The European Parliament's environment committee has put the airline industry squarely on its radar screen for tougher emissions measures, with plans to cut carbon dioxide emissions to a lower level more quickly than many had thought the committee would.
Earlier this month, the committee voted to include aviation in its emissions trading plan.
Under the European Union's Emissions Trading Scheme, a cap is established on the amount of carbon dioxide that planes can emit. If airlines exceed the cap, they must buy emissions credits from other airlines under the cap.
Airlines must monitor and report their emissions to the E.U.
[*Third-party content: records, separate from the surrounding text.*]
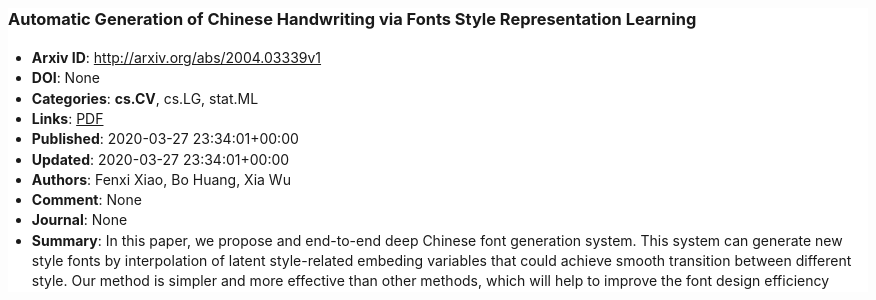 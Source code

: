 

### Automatic Generation of Chinese Handwriting via Fonts Style Representation Learning
- **Arxiv ID**: http://arxiv.org/abs/2004.03339v1
- **DOI**: None
- **Categories**: **cs.CV**, cs.LG, stat.ML
- **Links**: [PDF](http://arxiv.org/pdf/2004.03339v1)
- **Published**: 2020-03-27 23:34:01+00:00
- **Updated**: 2020-03-27 23:34:01+00:00
- **Authors**: Fenxi Xiao, Bo Huang, Xia Wu
- **Comment**: None
- **Journal**: None
- **Summary**: In this paper, we propose and end-to-end deep Chinese font generation system. This system can generate new style fonts by interpolation of latent style-related embeding variables that could achieve smooth transition between different style. Our method is simpler and more effective than other methods, which will help to improve the font design efficiency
According to the plan, in 2012, the year the program begins, 85% of the initial emissions certificates will be allocated for free, and the remaining 15% will be sold in an auction. By 2013, the percentage of free certificates will drop to 80%. Free emissions for the industry would end altogether by 2020.
European industry groups decried the plan, saying the measures would likely lead to more airline bankruptcies.
Sylviane Lust, director general of the International Air Carrier Association, which represents 40 airlines, said in a statement: "We are dismayed that the ... committee has again taken the opportunity to inflict more damaging and extreme measures on the aviation industry, especially at a time of great economic uncertainty for the sector, airline bankruptcies and weakening demand."
The design to include aviation in the emission trading plan was approved by the European Council and Parliament this summer and will apply to all flights to, from and within the E.U., starting in 2012, the IACA said.
The cap on aviation emissions was fixed at 95%, based on emission levels in 2004 through 2006, with a review in 2015, the organization said; but it said that the committee voted to instead reduce the cap annually by a linear reduction factor from 2013.
Lust said, "The regime for including aviation ... was adopted only three months ago as a result of a political compromise. The reopening of the debate on aviation ... creates a high level of financial and legal uncertainty for airlines.
The secretary general of the Association of European Airlines, Ulrich Schulte-Strathaus, said in a statement, "The world is facing the biggest fiscal crisis ever and is heading into a deep recession, both of which will alter the face of entire economies.
"And yet these politicians maintain a fixation that airlines will all grow and grow, and that therefore the levels of auctioning of permits should be raised even above that for other industries, and the cap for free allowances reduced -- and all that without the slightest impact assessment."